[Stored records]
Segment Open
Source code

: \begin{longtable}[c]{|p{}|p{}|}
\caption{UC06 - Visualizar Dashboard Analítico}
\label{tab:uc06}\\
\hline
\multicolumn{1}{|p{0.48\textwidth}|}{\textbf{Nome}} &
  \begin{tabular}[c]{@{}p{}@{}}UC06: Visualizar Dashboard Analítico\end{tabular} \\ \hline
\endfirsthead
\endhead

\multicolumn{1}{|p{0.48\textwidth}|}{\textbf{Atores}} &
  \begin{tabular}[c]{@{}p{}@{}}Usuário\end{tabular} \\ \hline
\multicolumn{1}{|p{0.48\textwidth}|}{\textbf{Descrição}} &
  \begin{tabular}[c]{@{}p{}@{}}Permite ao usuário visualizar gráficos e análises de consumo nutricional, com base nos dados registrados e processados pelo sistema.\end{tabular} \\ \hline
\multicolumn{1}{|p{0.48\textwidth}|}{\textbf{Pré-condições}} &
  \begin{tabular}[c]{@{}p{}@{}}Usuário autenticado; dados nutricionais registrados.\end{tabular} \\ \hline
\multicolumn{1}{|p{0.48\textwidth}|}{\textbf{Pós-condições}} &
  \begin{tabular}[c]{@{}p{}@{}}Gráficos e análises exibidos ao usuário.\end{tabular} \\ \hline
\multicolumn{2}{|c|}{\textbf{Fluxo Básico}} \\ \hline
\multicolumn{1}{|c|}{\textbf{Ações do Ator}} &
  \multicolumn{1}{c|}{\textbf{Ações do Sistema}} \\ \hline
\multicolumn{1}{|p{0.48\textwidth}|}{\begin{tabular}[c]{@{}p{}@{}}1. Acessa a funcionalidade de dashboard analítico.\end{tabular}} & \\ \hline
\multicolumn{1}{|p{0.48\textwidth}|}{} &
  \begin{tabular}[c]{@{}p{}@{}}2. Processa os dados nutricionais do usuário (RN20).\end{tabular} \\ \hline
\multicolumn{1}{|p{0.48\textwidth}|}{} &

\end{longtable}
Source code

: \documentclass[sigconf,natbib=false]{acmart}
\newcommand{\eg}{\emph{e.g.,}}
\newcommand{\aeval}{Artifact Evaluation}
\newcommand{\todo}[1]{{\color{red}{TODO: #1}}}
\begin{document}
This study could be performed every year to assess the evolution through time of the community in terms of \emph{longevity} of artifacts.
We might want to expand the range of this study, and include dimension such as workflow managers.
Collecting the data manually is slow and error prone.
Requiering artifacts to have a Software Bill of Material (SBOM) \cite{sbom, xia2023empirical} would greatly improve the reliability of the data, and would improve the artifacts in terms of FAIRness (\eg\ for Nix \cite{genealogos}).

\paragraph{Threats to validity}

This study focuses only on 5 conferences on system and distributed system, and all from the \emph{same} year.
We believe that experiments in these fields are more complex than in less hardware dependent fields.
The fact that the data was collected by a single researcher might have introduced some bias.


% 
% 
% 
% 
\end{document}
Segment Closed
What to work on:
If a line above holds the string "newcommand", count it; give the final total as the only output.

The answer:
3